In a May 2 statement issued by MCFR it emphasizes that,
“the region’s political and economic elite is breaking out the champagne to celebrate the QLINE, but they’ve shown little interest in a new push for real regional transit that will address the transit crisis and make a positive difference for bus riders and the broader public. If they refuse to act, we will…. The transit crisis is an issue which intersects with so many others: education, environmental health, access to employment, disability justice, economic development, climate change, racial equality, and independence for our elders, and so much more.”
When there is inadequate public transportation and a burgeoning housing crisis this can only lead to further population decline. During the census period of 2000-2010, the city of Detroit lost approximately 237,000 residents, one-quarter of its people. This was largely due to the elimination of industrial jobs and the targeting of the majority African American neighborhoods for predatory mortgage lending resulting in 100,000 foreclosures after 2006.
The Moratorium NOW! Coalition to Stop Foreclosures, Evictions and Utility Shut-offs has waged a campaign for the last nine years to halt both mortgage and property tax foreclosures in Detroit and around the state of Michigan. Federal Hardest Hit Funds, the pittance of the Congressional bailout monies allocated ostensibly to the people in late 2008, are not being utilized in Detroit to keep working families in the neighborhoods. These resources are misallocated for demolition purposes through the Detroit Land Bank Authority (DLBA), a supposed quasi-public entity which is under Department of Justice investigation based upon its corrupt practices. The Duggan administration has pressured the Michigan State Housing Development Authority (MSHDA) to redirect all funds from the Hardest Hit program to demolition furthering the displacement of Black and working class people. (www.moratorium-mi.org)

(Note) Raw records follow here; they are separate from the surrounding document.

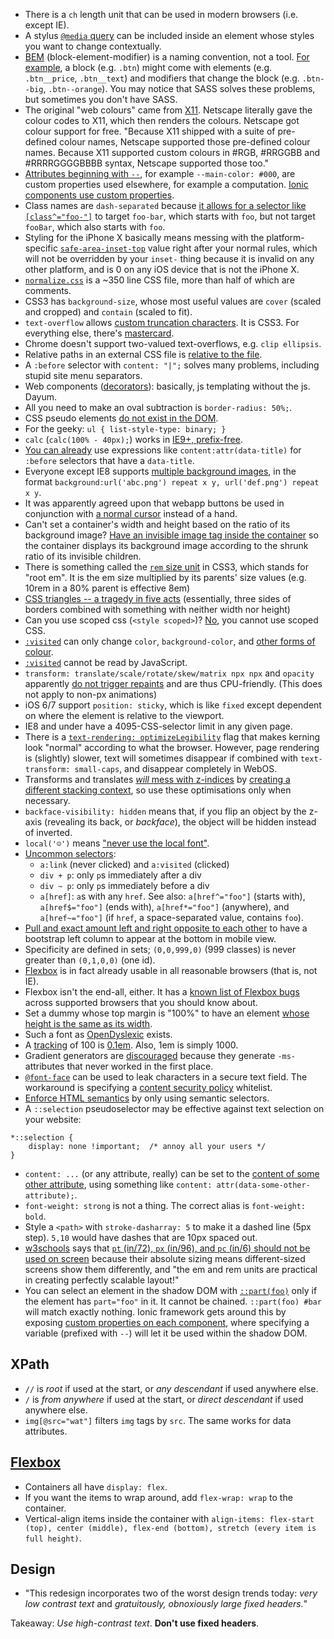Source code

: - There is a `ch` length unit that can be used in modern browsers (i.e. except IE).
- A stylus [`@media` query](http://stylus-lang.com/docs/media.html) can be included inside an element whose styles you want to change contextually.
- [BEM](http://getbem.com/) (block-element-modifier) is a naming convention, not a tool. [For example](https://css-tricks.com/bem-101/), a block (e.g. `.btn`) might come with elements (e.g. `.btn__price`, `.btn__text`) and modifiers that change the block (e.g. `.btn--big`, `.btn--orange`). You may notice that SASS solves these problems, but sometimes you don't have SASS.
- The original "web colours" came from [X11](https://news.ycombinator.com/item?id=20137446). Netscape literally gave the colour codes to X11, which then renders the colours. Netscape got colour support for free. "Because X11 shipped with a suite of pre-defined colour names, Netscape supported those pre-defined colour names. Because X11 supported custom colours in #RGB, #RRGGBB and #RRRRGGGGBBBB syntax, Netscape supported those too."
- [Attributes beginning with `--`](https://stackoverflow.com/a/40055702), for example `--main-color: #000`, are custom properties used elsewhere, for example a computation. [Ionic components use custom properties](https://ionicframework.com/docs/api/menu#css-custom-properties).
- Class names are `dash-separated` because [it allows for a selector like `[class^="foo-"]`](https://stackoverflow.com/a/20811902/1558430) to target `foo-bar`, which starts with `foo`, but not target `fooBar`, which also starts with `foo`.
- Styling for the iPhone X basically means messing with the platform-specific [`safe-area-inset-top`](https://www.quirksmode.org/blog/archives/2017/10/safeareainset_v.html) value right after your normal rules, which will not be overridden by your `inset-` thing because it is invalid on any other platform, and is 0 on any iOS device that is not the iPhone X.
- [`normalize.css`](https://github.com/necolas/normalize.css/blob/master/normalize.css) is a ~350 line CSS file, more than half of which are comments.
- CSS3 has `background-size`, whose most useful values are `cover` (scaled and cropped) and `contain` (scaled to fit).
- `text-overflow` allows [custom truncation characters][mozilla]. It is CSS3. For everything else, there's [mastercard](http://dotdotdot.frebsite.nl/).
- Chrome doesn't support two-valued text-overflows, e.g. `clip ellipsis`.
- Relative paths in an external CSS file is [relative to the file][stackoverflow].
- A `:before` selector with `content: "|";` solves many problems, including stupid site menu separators.
- Web components ([decorators][w3]): basically, js templating without the js. Dayum.
- All you need to make an oval subtraction is `border-radius: 50%;`.
- CSS pseudo elements [do not exist in the DOM][stackoverflow 2].
- For the geeky: `ul { list-style-type: binary; }`
- `calc` (`calc(100% - 40px);`) works in [IE9+, prefix-free][tutorialzine].
- [You can already][tutorialzine] use expressions like `content:attr(data-title)` for `:before` selectors that have a `data-title`.
- Everyone except IE8 supports [multiple background images](http://caniuse.com/#feat=multibackgrounds), in the format `background:url('abc.png') repeat x y, url('def.png') repeat x y`.
- It was apparently agreed upon that webapp buttons be used in conjunction with [a normal cursor][stackoverflow 3] instead of a hand.
- Can't set a container's width and height based on the ratio of its background image? [Have an invisible image tag inside the container][stackoverflow 4] so the container displays its background image according to the shrunk ratio of its invisible children.
- There is something called the [`rem` size unit][snook] in CSS3, which stands for "root em". It is the em size multiplied by its parents' size values (e.g. 10rem in a 80% parent is effective 8em)
- [CSS triangles -- a tragedy in five acts][stackoverflow 5] (essentially, three sides of borders combined with something with neither width nor height)
- Can you use scoped css (`<style scoped>`)? [No](http://caniuse.com/style-scoped), you cannot use scoped CSS.
- [`:visited`][mozilla 2] can only change `color`, `background-color`, and [other forms of colour](https://www.w3schools.com/cssref/sel_visited.asp).
- [`:visited`][mozilla 2] cannot be read by JavaScript.
- `transform: translate/scale/rotate/skew/matrix npx npx` and `opacity` apparently [do not trigger repaints](http://aerotwist.com/blog/pixels-are-expensive/) and are thus CPU-friendly. (This does not apply to non-px animations)
- iOS 6/7 support `position: sticky`, which is like `fixed` except dependent on where the element is relative to the viewport.
- IE8 and under have a 4095-CSS-selector limit in any given page.
- There is a [`text-rendering: optimizeLegibility`](http://aestheticallyloyal.com/public/optimize-legibility/) flag that makes kerning look "normal" according to what the browser. However, page rendering is (slightly) slower, text will sometimes disappear if combined with `text-transform: small-caps`, and disappear completely in WebOS.
- Transforms and translates [_will_ mess with z-indices](http://dabblet.com/gist/2463684) by [creating a different stacking context](http://stackoverflow.com/a/10814448), so use these optimisations only when necessary.
- `backface-visibility: hidden` means that, if you flip an object by the z-axis (revealing its back, or _backface_), the object will be hidden instead of inverted.
- `local('☺')` means ["never use the local font"](http://stackoverflow.com/q/3698319/1558430).
- [Uncommon selectors](http://code.tutsplus.com/tutorials/the-30-css-selectors-you-must-memorize--net-16048):
  - `a:link` (never clicked) and `a:visited` (clicked)
  - `div + p`: only `p`s immediately after a div
  - `div ~ p`: only `p`s immediately before a div
  - `a[href]`: `a`s with any `href`. See also: `a[href^="foo"]` (starts with), `a[href$="foo"]` (ends with), `a[href*="foo"]` (anywhere), and `a[href~="foo"]` (if `href`, a space-separated value, contains `foo`).
- [Pull and exact amount left and right opposite to each other](http://stackoverflow.com/questions/20979062/bootstrap-right-column-on-top-on-mobile-view) to have a bootstrap left column to appear at the bottom in mobile view.
- Specificity are defined in sets; `(0,0,999,0)` (999 classes) is never greater than `(0,1,0,0)` (one id).
- [Flexbox](http://caniuse.com/#feat=flexbox) is in fact already usable in all reasonable browsers (that is, not IE).
- Flexbox isn't the end-all, either. It has a [known list of Flexbox bugs](https://github.com/philipwalton/flexbugs) across supported browsers that you should know about.
- Set a dummy whose top margin is "100%" to have an element [whose height is the same as its width](http://jsfiddle.net/ansciath/B8FU8/).
- Such a font as [OpenDyslexic](http://opendyslexic.org/) exists.
- A [tracking](http://www.presslabs.com/blog/web-typography-for-non-designers/) of 100 is [0.1em](http://stackoverflow.com/a/10376142/1558430). Also, 1em is simply 1000.
- Gradient generators are [discouraged](http://codepen.io/thebabydino/full/pjxVWp) because they generate `-ms-` attributes that never worked in the first place.
- [`@font-face`](https://www.reddit.com/r/netsec/comments/3py3f2/css_based_attack_abusing_unicoderange_of_fontface/) can be used to leak characters in a secure text field. The workaround is specifying a [content security policy](http://www.html5rocks.com/en/tutorials/security/content-security-policy/) whitelist.
- [Enforce HTML semantics](http://www.ebaytechblog.com/2015/11/04/how-our-css-framework-helps-enforce-accessibility/) by only using semantic selectors.
- A `::selection` pseudoselector may be effective against text selection on your website:

```
*::selection {
    display: none !important;  /* annoy all your users */
}
```

- `content: ...` (or any attribute, really) can be set to the [content of some other attribute](https://github.com/chinchang/hint.css/blob/master/hint.css#L65), using something like `content: attr(data-some-other-attribute);`.
- `font-weight: strong` is not a thing. The correct alias is `font-weight: bold`.
- Style a `<path>` with `stroke-dasharray: 5` to make it a dashed line (5px step). `5,10` would have dashes that are 10px spaced out.
- [w3schools](http://www.w3fools.com/) says that [`pt` (in/72), `px` (in/96), and `pc` (in/6) should not be used on screen](https://www.w3schools.com/cssref/css_units.asp) because their absolute sizing means different-sized screens show them differently, and "the em and rem units are practical in creating perfectly scalable layout!"
- You can select an element in the shadow DOM with [`::part(foo)`](https://developer.mozilla.org/en-US/docs/Web/CSS/::part) only if the element has `part="foo"` in it. It cannot be chained. `::part(foo) #bar` will match exactly nothing. Ionic framework gets around this by exposing [custom properties on each component](https://ionicframework.com/docs/api/item#css-custom-properties), where specifying a variable (prefixed with `--`) will let it be used within the shadow DOM.

## XPath

- `//` is _root_ if used at the start, or _any descendant_ if used anywhere else.
- `/` is _from anywhere_ if used at the start, or _direct descendant_ if used anywhere else.
- `img[@src="wat"]` filters `img` tags by `src`. The same works for data attributes.

## [Flexbox](https://css-tricks.com/snippets/css/a-guide-to-flexbox/)

- Containers all have `display: flex`.
- If you want the items to wrap around, add `flex-wrap: wrap` to the container.
- Vertical-align items inside the container with `align-items: flex-start (top), center (middle), flex-end (bottom), stretch (every item is full height)`.

## Design

- "This redesign incorporates two of the worst design trends today: _very low contrast text_ and _gratuitously, obnoxiously large fixed headers._"

Takeaway: _Use high-contrast text_. **Don't use fixed headers**.

[mozilla]: https://developer.mozilla.org/en-US/docs/Web/CSS/text-overflow
[mozilla 2]: https://blog.mozilla.org/security/2010/03/31/plugging-the-css-history-leak/
[snook]: http://snook.ca/archives/html_and_css/font-size-with-rem
[stackoverflow]: http://stackoverflow.com/questions/940451/using-relative-url-in-css-file-what-location-is-it-relative-to
[stackoverflow 2]: http://stackoverflow.com/questions/9395858/event-listener-on-a-css-pseudo-element-such-as-before-or-after
[stackoverflow 3]: http://stackoverflow.com/questions/4121854/is-it-wrong-to-use-the-hand-cursor-for-clickable-items-such-as-buttons
[stackoverflow 4]: http://stackoverflow.com/a/12098334/1558430
[stackoverflow 5]: http://stackoverflow.com/a/7073558/1558430
[tutorialzine]: http://tutorialzine.com/2013/10/12-awesome-css3-features-you-can-finally-use/
[w3]: http://www.w3.org/TR/2013/WD-components-intro-20130606/#decorator-section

A restructured K-12 educational system transforming the Detroit Public Schools into a Detroit Community School District has not resolved the deterioration which under state-control for more than a decade resulted in the closure of over 250 buildings and the elimination of thousands of employees. There are more for-profit charter schools providing largely sub-standard education to Detroit youth than the public system.
It is impossible to revitalize a municipality without quality education being available to the families living there. The majority of students attending charter and public schools come from households which fall below the poverty line.

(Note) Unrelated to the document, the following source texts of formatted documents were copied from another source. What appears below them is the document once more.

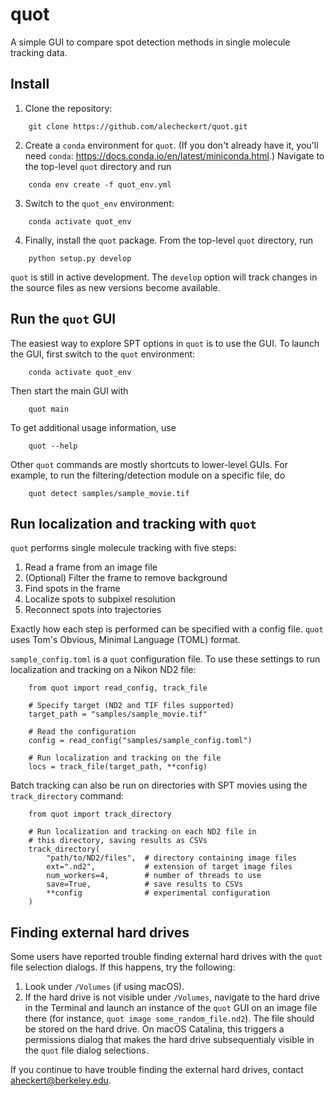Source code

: # quot
A simple GUI to compare spot detection methods in single molecule tracking data.

## Install

1. Clone the repository:
```
    git clone https://github.com/alecheckert/quot.git
```

2. Create a `conda` environment for `quot`. (If you don't already have it, you'll need `conda`: https://docs.conda.io/en/latest/miniconda.html.) Navigate to the top-level `quot` directory and run 

```
    conda env create -f quot_env.yml
```

3. Switch to the `quot_env` environment:

```
    conda activate quot_env
```

4. Finally, install the `quot` package. From the top-level `quot` directory, run

```
    python setup.py develop
```

`quot` is still in active development. The `develop` option  will track changes in the source files as new versions become available.

## Run the `quot` GUI

The easiest way to explore SPT options in `quot` is to use the GUI. To launch the GUI, first switch to the `quot` environment:

```
    conda activate quot_env
```

Then start the main GUI with

```
    quot main
```

To get additional usage information, use
```
    quot --help
```

Other `quot` commands are mostly shortcuts to lower-level GUIs. For example, to run the filtering/detection module on a specific file, do
```
    quot detect samples/sample_movie.tif
```

## Run localization and tracking with `quot`

`quot` performs single molecule tracking with five steps:

1. Read a frame from an image file
2. (Optional) Filter the frame to remove background
3. Find spots in the frame
4. Localize spots to subpixel resolution
5. Reconnect spots into trajectories

Exactly how each step is performed can be specified with a config file. `quot` uses Tom's Obvious, Minimal Language (TOML) format.

`sample_config.toml` is a `quot` configuration file. To use these settings to run localization and tracking on a Nikon ND2 file:

```
    from quot import read_config, track_file

    # Specify target (ND2 and TIF files supported)
    target_path = "samples/sample_movie.tif"

    # Read the configuration
    config = read_config("samples/sample_config.toml")

    # Run localization and tracking on the file
    locs = track_file(target_path, **config)
```

Batch tracking can also be run on directories with SPT movies using the `track_directory` command:

```
    from quot import track_directory

    # Run localization and tracking on each ND2 file in 
    # this directory, saving results as CSVs
    track_directory(
        "path/to/ND2/files",  # directory containing image files
        ext=".nd2",           # extension of target image files
        num_workers=4,        # number of threads to use
        save=True,            # save results to CSVs
        **config              # experimental configuration
    )

```

## Finding external hard drives

Some users have reported trouble finding external hard drives with the `quot` file selection dialogs. If this happens, try the following:

1. Look under `/Volumes` (if using macOS).
2. If the hard drive is not visible under `/Volumes`, navigate to the hard drive in the Terminal and launch an instance of the `quot` GUI on an image file there (for instance, `quot image some_random_file.nd2`). The file should be stored on the hard drive. On macOS Catalina, this triggers a permissions dialog that makes the hard drive subsequentialy visible in the `quot` file dialog selections.

If you continue to have trouble finding the external hard drives, contact <aheckert@berkeley.edu>.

Until the questions of housing, public transportation, education and water services are seriously addressed there cannot be a genuine reconstruction of the city of Detroit. As an edict of the Duggan administration’s policy, some 18,000 households are scheduled for the termination of their water services over the coming weeks.
The policy orientation of Duggan is weighed heavily in favor of the wealthy conglomerates controlled by the likes of Dan Gilbert, Roger Penske and the Ilitch family. The banks work in conjunction with the local capitalist class to perpetually disempower the African American majority.
This reality is mirrored across the U.S. where increasing amounts of the wealth of American society is utilized for the enrichment of the corporate elites. Only a redistribution of wealth and empowerment of the working and oppressed peoples will remedy the situation creating a viable system of living and governance in the urban areas.